Myślisz czasem o mnie tak jak ja o Tobie? Ostatnio byłeś w sierpniu... jest październik, 2 miesiące. Gdzie kiedyś codziennie (no prawie) cię widziałam, mogłam przytulic, pogadać, usłyszeć Twój głos. Wiesz brakuje mi tego.. Brakuje mi Ciebie, który choć nie jest w domu jest 300m dalej i zawsze mogłam przyjść, pogadać niekiedy o głupotach. Tych całusów w czółko na dobranoc też mi brakuje.. I wspólnych przejażdżek harusiem w niedziele. Jazda bez Ciebie na moto to nie to samo. Choć wiem, że przez tego drugiego mężyzne w moim życiu miałam mniej czasu dla Ciebie, to miałam go, a ty miałeś dla mnie. Nie wiem czemu pisze to tu.. Może po prostu muszę wyrzucić to co siedzi we mnie? w środku? A nie mam komu? A może wstydzę się powiedzieć tym którym ufam? Co mam powiedzieć "Tęsknię za tatą"? Przecież to mój przyjaciel, najwierniejszy słuchacz i nauczyciel. Prowadzi mnie przez życie, pomaga wstać gdy upadnę. Tak wiele dla mnie zrobił... robi! A ja? Co ja mu mogę dać w zamian?
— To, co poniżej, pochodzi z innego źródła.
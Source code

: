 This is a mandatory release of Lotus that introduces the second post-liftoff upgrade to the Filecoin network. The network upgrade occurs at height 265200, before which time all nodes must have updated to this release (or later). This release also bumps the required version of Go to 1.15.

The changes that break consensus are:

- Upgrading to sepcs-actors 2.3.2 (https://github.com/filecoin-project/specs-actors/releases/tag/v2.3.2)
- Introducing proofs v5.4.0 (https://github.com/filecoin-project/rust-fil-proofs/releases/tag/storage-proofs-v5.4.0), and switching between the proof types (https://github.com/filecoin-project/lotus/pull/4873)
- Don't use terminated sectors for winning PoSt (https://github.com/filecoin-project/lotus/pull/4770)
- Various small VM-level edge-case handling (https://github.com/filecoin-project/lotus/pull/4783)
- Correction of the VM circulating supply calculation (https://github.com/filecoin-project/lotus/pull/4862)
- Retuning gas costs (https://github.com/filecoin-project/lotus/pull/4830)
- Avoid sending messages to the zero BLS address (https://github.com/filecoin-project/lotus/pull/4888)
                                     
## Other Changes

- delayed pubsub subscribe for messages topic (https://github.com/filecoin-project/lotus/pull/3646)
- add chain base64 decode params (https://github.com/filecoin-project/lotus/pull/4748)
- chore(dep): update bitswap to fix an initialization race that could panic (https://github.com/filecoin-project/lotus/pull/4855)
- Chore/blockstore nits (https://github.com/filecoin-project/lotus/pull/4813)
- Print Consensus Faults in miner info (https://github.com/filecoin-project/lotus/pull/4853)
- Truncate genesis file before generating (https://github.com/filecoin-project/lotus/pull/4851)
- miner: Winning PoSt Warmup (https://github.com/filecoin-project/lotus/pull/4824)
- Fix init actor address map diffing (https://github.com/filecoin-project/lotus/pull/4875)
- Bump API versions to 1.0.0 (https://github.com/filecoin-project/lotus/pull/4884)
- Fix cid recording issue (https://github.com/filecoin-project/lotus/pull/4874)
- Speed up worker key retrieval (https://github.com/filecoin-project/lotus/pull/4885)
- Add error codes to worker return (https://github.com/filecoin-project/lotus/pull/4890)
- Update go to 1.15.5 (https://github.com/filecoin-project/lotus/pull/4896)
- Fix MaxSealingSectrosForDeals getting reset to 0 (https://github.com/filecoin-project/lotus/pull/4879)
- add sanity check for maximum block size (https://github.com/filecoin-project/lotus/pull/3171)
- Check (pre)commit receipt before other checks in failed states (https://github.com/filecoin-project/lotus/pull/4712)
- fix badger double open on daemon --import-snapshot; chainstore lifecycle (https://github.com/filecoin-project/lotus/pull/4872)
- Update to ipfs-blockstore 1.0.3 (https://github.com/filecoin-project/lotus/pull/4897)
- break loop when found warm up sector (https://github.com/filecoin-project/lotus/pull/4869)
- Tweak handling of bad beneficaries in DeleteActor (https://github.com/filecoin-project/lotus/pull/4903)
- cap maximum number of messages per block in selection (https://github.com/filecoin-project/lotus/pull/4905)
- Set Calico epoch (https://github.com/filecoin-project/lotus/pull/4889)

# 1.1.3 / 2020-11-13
Może w końcu będziemy mogli razem pracować? Chociaż jedno z marzeń spełniłoby się, tylko tu rodzi się pytanie.. Czy przez podobieństwo charakterów i odmienne zdania na temat pracy nie pozabijamy się?
Tak bardzo tęsknię... Odważę się... I powiem, powiem...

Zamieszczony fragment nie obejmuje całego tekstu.